Кошкин нахмурился и вспомнил сегодняшнее утро...

...Под шипящие вспышки магния и монотонное бормотание не оперившихся еще криминалиста и следователя, которых то и дело поправляли наставники, Кошкин вывел Кремнева из квартиры на лестничную клетку.

— Мне кажется, Сергей Николаевич, нужно задействовать Перетрусова.

— Вы начальник, вам и решать, — пожал плечами Кремнев. — Я никто, и звать никак, помогаю исключительно из любви к ремеслу. Разрешите идти?

— Я...

— Я понимаю, вам не терпится опробовать Богдана в бою. Не стоит. Один человек в тылу врага куда эффективнее, чем десять на передовой. Вы должны это знать, вы воевали. Перетрусов занимается важным и нужным делом, которое скоро значительно облегчит работу органам правопорядка. Да и ему опыта набраться полезно будет, я сам, когда еще молод был, в участке даже не появлялся, все по малинам да притонам шастал.

— У нас не хватает людей!

— Людей всегда будет не хватать. Но воля ваша. Честь имею.

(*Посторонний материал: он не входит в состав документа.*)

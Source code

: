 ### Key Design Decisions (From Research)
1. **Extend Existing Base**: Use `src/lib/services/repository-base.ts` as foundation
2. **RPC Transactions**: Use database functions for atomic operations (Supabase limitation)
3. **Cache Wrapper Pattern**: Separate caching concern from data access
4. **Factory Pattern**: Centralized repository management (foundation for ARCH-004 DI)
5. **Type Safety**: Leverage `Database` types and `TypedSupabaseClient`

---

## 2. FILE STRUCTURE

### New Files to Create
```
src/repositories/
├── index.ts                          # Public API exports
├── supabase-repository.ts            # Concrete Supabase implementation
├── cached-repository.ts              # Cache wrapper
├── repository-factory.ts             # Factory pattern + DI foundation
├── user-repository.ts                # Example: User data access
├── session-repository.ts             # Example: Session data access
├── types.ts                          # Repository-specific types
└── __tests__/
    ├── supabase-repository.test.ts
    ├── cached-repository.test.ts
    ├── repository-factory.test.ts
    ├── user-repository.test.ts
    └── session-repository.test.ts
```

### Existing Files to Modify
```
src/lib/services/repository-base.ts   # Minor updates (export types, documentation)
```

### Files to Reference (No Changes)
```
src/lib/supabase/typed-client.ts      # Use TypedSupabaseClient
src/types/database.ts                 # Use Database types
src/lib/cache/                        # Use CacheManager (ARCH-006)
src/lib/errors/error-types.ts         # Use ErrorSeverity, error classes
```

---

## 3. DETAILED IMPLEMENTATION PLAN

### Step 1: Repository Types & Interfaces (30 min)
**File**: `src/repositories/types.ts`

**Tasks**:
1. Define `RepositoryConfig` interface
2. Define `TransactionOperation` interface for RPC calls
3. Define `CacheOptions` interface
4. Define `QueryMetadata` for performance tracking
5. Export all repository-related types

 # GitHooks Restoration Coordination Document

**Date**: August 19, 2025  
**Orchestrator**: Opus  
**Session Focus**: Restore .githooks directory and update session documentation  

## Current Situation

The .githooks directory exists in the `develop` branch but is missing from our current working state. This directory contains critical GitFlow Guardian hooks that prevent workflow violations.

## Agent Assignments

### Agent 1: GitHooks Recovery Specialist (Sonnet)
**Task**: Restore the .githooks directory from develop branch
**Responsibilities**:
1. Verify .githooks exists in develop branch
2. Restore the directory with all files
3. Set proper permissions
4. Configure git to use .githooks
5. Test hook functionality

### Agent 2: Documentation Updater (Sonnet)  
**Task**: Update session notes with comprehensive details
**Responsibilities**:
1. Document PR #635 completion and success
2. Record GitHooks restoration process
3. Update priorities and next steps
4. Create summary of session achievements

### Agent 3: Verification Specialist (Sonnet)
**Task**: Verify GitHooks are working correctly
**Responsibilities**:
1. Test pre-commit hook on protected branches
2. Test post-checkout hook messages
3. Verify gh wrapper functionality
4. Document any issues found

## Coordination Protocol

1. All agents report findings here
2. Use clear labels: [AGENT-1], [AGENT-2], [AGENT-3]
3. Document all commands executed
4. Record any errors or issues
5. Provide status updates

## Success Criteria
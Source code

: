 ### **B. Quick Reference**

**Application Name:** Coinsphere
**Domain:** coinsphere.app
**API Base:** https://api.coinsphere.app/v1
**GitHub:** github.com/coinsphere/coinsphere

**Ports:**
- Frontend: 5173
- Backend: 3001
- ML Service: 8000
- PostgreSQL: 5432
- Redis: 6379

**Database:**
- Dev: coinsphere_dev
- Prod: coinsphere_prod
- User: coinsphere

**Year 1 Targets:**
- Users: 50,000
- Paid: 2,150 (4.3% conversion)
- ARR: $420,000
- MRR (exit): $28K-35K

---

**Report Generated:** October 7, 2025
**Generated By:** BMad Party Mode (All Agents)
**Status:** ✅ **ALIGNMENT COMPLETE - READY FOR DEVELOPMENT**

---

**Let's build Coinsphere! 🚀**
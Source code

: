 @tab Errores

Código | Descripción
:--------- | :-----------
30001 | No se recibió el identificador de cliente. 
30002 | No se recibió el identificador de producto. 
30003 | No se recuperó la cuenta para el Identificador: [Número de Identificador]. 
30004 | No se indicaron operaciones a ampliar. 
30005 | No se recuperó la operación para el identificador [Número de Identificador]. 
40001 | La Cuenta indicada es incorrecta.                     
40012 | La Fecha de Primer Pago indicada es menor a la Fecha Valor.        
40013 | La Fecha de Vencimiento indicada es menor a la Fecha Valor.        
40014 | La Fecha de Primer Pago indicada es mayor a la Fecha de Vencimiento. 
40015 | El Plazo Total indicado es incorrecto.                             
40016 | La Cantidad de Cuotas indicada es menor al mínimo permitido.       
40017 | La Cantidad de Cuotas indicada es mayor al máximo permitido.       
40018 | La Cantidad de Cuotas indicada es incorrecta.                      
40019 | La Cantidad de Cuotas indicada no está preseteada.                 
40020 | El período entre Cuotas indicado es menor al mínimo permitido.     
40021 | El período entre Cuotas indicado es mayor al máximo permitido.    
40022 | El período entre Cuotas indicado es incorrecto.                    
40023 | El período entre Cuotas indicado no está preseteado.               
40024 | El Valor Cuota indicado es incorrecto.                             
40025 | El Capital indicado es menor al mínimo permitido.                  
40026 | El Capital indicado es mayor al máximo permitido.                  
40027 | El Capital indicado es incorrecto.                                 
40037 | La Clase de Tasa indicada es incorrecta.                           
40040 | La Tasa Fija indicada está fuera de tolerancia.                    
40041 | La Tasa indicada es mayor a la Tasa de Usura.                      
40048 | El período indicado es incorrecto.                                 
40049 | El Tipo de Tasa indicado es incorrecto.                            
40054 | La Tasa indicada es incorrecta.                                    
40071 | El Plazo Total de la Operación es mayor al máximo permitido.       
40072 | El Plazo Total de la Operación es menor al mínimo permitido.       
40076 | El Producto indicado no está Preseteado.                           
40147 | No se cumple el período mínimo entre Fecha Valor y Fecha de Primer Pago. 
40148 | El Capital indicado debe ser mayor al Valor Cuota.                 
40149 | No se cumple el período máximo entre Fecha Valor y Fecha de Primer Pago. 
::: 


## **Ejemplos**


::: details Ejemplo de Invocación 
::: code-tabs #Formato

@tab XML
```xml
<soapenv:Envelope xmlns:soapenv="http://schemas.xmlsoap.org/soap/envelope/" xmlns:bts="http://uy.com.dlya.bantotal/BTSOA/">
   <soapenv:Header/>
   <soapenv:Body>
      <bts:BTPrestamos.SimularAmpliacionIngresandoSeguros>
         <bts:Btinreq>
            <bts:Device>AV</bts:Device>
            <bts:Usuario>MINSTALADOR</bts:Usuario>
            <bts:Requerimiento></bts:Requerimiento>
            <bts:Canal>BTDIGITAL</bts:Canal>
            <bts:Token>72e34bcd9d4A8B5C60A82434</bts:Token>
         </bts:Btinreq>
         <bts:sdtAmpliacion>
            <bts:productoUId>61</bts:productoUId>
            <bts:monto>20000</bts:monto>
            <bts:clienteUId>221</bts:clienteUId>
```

И кругленький, как колобок, Сергей Николаевич Кремнев ушел на помощь очередному своему ученику. Кремнев был опытнейшим розыскником, знал всех преступников Питера по именам, кличкам и специализации с тысяча девятьсот пятого года. Когда во время переворота старую картотеку, собранную еще при Владимире Гавриловиче Филиппове, начальнике Санкт-Петербургской сыскной полиции, уничтожили, Сергей Николаевич вместе со своим другом Сальниковым восстановил ее и дополнил. Кремнева интересовало абсолютно все, что было связано с криминалом, — от дактилоскопии и составления психологического облика преступника до воровского арго и иерархии преступных сообществ. Кошкину удалось убедить Петросовет сотрудничать со старыми специалистами — тот же Аркадий Аркадьевич Кирпичников, который нынче готовит следователей, возглавлял уголовный сыск в самые трудные для революции первые месяцы.

Разумеется, старые спецы не очень жаловали новую власть. Тот же Кремнев считал, что не для того революцию делали, чтобы тюрьмы открывать и выпускать кого попало или поражать в правах за одно только несчастье родиться в дворянской семье.

— Это, простите, не революция получается, а дешевая месть, — говаривал он не раз, — мол, вы нам прав не давали, а теперь мы у вас отберем. Тьфу!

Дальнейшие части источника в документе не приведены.